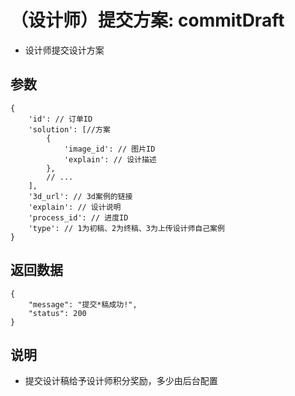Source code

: # （设计师）提交方案: commitDraft

- 设计师提交设计方案

## 参数

    {
        'id': // 订单ID
        'solution': [//方案
            {
                'image_id': // 图片ID
                'explain': // 设计描述
            },
            // ...
        ],
        '3d_url': // 3d案例的链接
        'explain': // 设计说明
        'process_id': // 进度ID
        'type': // 1为初稿、2为终稿、3为上传设计师自己案例
    }

## 返回数据

    {
        "message": "提交*稿成功!",
        "status": 200
    }


## 说明

- 提交设计稿给予设计师积分奖励，多少由后台配置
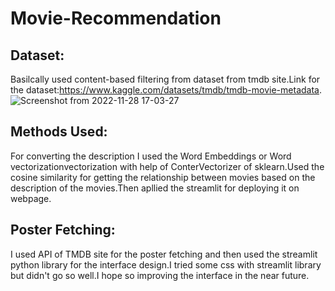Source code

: # Movie-Recommendation
## Dataset:
Basilcally used content-based filtering from dataset from tmdb site.Link for the dataset:https://www.kaggle.com/datasets/tmdb/tmdb-movie-metadata.
![Screenshot from 2022-11-28 17-03-27](https://user-images.githubusercontent.com/96677478/204267831-cd2548ce-4373-465c-8c0b-f790a4c9589b.png)

## Methods Used:
For converting the description I used the Word Embeddings or Word vectorizationvectorization with help of ConterVectorizer of sklearn.Used the cosine similarity for getting the relationship between movies based on the description of the movies.Then apllied the streamlit for deploying it on webpage.
## Poster Fetching:
I used API of TMDB site for the poster fetching and then used the streamlit python library for the interface design.I tried some css with streamlit library but didn't go so well.I hope so improving the interface in the near future.
 
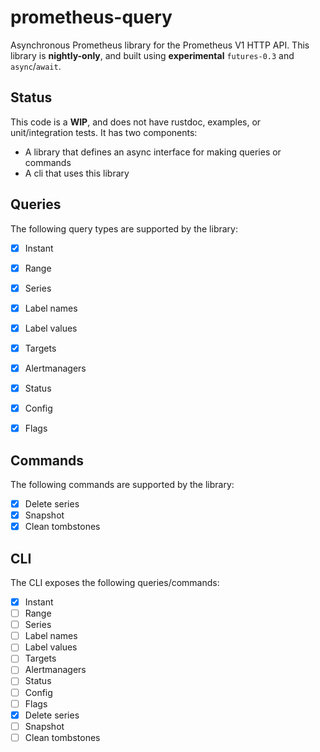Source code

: # prometheus-query

Asynchronous Prometheus library for the Prometheus V1 HTTP API.
This library is **nightly-only**, and built using **experimental** `futures-0.3` and `async`/`await`.

## Status

This code is a **WIP**, and does not have rustdoc, examples,
or unit/integration tests. It has two components:

- A library that defines an async interface for making queries or commands
- A cli that uses this library

## Queries

The following query types are supported by the library:

- [x] Instant
- [x] Range
- [x] Series 
- [x] Label names
- [x] Label values
- [x] Targets
- [x] Alertmanagers
- [x] Status
- [x] Config
- [x] Flags


## Commands

The following commands are supported by the library:

- [x] Delete series
- [x] Snapshot
- [X] Clean tombstones

## CLI

The CLI exposes the following queries/commands:

- [x] Instant
- [ ] Range
- [ ] Series 
- [ ] Label names
- [ ] Label values
- [ ] Targets
- [ ] Alertmanagers
- [ ] Status
- [ ] Config
- [ ] Flags
- [x] Delete series
- [ ] Snapshot
- [ ] Clean tombstones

------

Of all the entries above, retype exactly the lines from the line with "- A library" to the line with "- [x] Alertmanagers", both included, and no others.

SOLUTION:
- A library that defines an async interface for making queries or commands
- A cli that uses this library

## Queries

The following query types are supported by the library:

- [x] Instant
- [x] Range
- [x] Series 
- [x] Label names
- [x] Label values
- [x] Targets
- [x] Alertmanagers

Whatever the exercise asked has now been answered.